-------- THE DATA

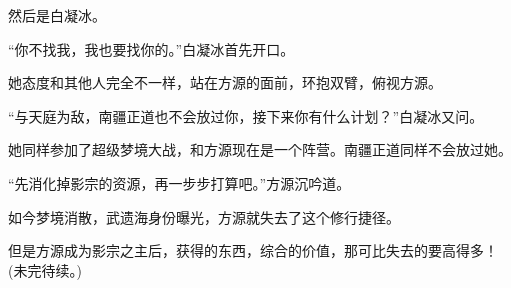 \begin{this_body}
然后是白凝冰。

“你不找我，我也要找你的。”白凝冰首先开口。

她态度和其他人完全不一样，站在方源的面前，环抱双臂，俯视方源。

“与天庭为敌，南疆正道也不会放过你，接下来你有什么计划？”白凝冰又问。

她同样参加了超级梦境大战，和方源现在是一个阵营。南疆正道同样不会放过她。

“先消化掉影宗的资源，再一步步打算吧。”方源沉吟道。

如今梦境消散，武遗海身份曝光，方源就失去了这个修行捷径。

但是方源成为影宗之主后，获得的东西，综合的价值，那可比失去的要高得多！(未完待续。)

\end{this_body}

----------------

• **WORK INSTRUCTIONS**
Your reply should consist of the data, transcribed exactly, and should hold no pictures.

• **RESULT OF THE TASK**
 \begin{this_body}
然后是白凝冰。

“你不找我，我也要找你的。”白凝冰首先开口。

她态度和其他人完全不一样，站在方源的面前，环抱双臂，俯视方源。

“与天庭为敌，南疆正道也不会放过你，接下来你有什么计划？”白凝冰又问。

她同样参加了超级梦境大战，和方源现在是一个阵营。南疆正道同样不会放过她。

“先消化掉影宗的资源，再一步步打算吧。”方源沉吟道。

如今梦境消散，武遗海身份曝光，方源就失去了这个修行捷径。

但是方源成为影宗之主后，获得的东西，综合的价值，那可比失去的要高得多！(未完待续。)

\end{this_body}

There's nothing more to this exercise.